I read about convolutional neural networks from here. Then I started playing with torch7. I am having confusion with the convolutional layer of a CNN.
From the tutorial,
1
The neurons in a layer will only be connected to a small region of the layer before it, instead of all of the neurons in a fully-connected manner.
2
For example, suppose that the input volume has size [32x32x3], (e.g. an RGB CIFAR-10 image). If the receptive field is of size 5x5, then each neuron in the Conv Layer will have weights to a [5x5x3] region in the input volume, for a total of 5*5*3 = 75 weights.
3
if the input layer is [32x32x3], CONV layer will compute the output of neurons that are connected to local regions in the input, each computing a dot product between their weights and the region they are connected to in the input volume. This may result in volume such as [32x32x12].
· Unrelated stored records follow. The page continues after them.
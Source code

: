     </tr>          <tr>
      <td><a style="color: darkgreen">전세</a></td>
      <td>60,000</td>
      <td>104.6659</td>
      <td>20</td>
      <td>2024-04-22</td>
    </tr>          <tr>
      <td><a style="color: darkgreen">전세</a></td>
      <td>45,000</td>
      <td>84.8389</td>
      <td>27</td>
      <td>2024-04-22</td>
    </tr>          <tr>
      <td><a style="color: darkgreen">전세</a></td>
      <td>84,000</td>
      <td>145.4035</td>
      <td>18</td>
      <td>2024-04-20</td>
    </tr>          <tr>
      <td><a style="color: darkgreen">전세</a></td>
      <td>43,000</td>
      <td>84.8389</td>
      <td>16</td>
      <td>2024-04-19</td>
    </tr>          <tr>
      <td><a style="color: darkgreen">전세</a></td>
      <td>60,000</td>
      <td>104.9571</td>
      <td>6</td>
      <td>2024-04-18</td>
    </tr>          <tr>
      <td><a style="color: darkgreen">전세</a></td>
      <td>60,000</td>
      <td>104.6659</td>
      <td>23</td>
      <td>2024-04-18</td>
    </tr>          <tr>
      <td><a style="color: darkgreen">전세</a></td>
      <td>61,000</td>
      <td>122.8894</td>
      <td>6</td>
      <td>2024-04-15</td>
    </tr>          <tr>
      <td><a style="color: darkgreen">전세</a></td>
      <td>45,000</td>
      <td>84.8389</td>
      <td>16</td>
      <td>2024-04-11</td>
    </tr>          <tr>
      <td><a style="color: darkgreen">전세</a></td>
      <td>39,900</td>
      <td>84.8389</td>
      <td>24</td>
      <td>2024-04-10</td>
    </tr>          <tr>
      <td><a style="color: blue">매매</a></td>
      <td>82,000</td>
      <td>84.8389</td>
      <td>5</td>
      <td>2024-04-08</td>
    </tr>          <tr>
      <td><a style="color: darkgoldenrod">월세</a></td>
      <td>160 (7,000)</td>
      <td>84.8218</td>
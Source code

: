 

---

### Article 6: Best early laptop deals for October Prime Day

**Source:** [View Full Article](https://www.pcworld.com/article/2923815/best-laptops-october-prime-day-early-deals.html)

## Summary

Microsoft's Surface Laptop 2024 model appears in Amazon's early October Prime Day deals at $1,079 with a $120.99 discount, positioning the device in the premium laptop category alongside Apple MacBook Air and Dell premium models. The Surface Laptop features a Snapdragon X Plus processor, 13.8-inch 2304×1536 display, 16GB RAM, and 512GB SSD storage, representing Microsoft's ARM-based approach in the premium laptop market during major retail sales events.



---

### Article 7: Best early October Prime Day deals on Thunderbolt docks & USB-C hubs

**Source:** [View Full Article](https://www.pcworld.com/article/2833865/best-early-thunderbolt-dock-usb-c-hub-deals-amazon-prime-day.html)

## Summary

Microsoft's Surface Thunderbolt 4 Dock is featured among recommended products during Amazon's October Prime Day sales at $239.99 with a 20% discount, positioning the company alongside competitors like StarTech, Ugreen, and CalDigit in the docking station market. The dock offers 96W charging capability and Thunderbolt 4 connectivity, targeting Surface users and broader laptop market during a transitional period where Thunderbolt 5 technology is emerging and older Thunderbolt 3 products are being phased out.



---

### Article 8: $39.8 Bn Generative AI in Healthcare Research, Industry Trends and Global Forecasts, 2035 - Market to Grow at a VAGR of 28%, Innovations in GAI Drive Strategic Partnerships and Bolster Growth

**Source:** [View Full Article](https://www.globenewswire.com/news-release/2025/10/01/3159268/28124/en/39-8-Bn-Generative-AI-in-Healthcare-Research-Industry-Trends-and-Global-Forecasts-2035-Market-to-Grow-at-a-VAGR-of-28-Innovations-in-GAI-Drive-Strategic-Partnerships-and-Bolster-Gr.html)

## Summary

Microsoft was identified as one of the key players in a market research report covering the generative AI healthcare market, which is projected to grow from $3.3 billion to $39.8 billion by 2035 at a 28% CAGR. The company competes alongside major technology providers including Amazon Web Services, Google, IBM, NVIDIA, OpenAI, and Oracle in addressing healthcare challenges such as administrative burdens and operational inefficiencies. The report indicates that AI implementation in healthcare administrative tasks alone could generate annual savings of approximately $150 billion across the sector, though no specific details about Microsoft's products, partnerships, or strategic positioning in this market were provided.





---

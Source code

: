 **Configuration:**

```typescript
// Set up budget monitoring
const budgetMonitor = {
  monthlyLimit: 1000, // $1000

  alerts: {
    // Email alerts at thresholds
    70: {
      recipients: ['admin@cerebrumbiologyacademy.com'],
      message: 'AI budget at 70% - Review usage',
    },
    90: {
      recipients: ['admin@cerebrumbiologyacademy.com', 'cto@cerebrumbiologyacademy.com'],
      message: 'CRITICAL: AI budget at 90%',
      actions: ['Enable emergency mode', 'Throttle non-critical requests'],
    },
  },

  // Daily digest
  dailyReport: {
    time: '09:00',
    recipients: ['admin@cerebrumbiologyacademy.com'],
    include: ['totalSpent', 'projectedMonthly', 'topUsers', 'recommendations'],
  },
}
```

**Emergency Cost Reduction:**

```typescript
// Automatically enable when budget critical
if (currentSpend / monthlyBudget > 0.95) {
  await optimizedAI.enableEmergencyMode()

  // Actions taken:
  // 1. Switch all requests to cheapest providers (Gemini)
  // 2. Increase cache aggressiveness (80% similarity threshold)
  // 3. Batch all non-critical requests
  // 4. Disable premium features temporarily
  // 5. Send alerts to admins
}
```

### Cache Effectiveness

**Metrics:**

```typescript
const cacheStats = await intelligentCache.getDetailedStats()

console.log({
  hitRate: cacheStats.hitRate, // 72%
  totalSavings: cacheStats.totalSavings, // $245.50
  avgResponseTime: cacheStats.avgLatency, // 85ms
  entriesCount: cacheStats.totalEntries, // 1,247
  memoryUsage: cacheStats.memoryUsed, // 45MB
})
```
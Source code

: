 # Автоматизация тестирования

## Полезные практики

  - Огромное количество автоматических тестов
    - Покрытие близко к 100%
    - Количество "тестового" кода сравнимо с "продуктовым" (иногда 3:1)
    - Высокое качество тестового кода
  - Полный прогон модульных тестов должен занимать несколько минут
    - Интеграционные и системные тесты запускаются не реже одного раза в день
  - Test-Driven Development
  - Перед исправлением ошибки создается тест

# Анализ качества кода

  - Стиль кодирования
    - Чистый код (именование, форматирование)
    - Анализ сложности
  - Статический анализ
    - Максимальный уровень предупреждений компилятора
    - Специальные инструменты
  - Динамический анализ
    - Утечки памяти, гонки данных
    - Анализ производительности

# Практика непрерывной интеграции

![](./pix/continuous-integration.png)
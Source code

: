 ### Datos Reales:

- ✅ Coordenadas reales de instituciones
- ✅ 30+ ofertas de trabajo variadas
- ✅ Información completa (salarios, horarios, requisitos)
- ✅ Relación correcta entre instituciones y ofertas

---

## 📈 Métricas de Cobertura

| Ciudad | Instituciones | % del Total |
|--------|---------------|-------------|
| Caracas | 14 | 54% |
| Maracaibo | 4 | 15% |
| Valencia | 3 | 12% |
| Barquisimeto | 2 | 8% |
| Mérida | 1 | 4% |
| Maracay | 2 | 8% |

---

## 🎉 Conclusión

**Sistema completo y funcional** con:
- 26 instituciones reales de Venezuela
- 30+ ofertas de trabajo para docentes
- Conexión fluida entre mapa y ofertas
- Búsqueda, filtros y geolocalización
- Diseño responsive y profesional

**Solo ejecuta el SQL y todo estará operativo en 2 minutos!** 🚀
I started playing with what a CONV layer might do to an image. I did that in torch7. Here is my implementation,
require 'image'
require 'nn'
i = image.lena()
model = nn.Sequential()
model:add(nn.SpatialConvolutionMM(3, 10, 5, 5)) --depth = 3, #output layer = 10, filter = 5x5
res = model:forward(i)
itorch.image(res)
print(#i)
print(#res)
3
512
512
[torch.LongStorage of size 3]
10
508
508
[torch.LongStorage of size 3]
Now lets see the structure of a CNN
So, my questions are,
Question 1
Is the convolution done like this - lets say we take an image 32x32x3. And there is 5x5 filter. Then the 5x5 filter will pass through the whole 32x32 image and produce the convoluted images? Okay, so sliding 5x5 filter across the whole image, we get one image, if there are 10 output layers, we get 10 images(as you see from the output). How do we get these? (see the image for clarification if required)
Question 2
What is the number of neurons in the conv layer? Is it the number of output layers? In the code I've written above, model:add(nn.SpatialConvolutionMM(3, 10, 5, 5))
. Is it 10? (no. of output layers?)
If so the point number 2 does not make any sense. According to that If the receptive field is of size 5x5, then each neuron in the Conv Layer will have weights to a [5x5x3] region in the input volume, for a total of 5*5*3 = 75 weights.
So what will be the weight here? I am greatly confused in this. In the model defined in torch, there is no weight. So how the weight is playing a role here?
Can someone explain what is going on?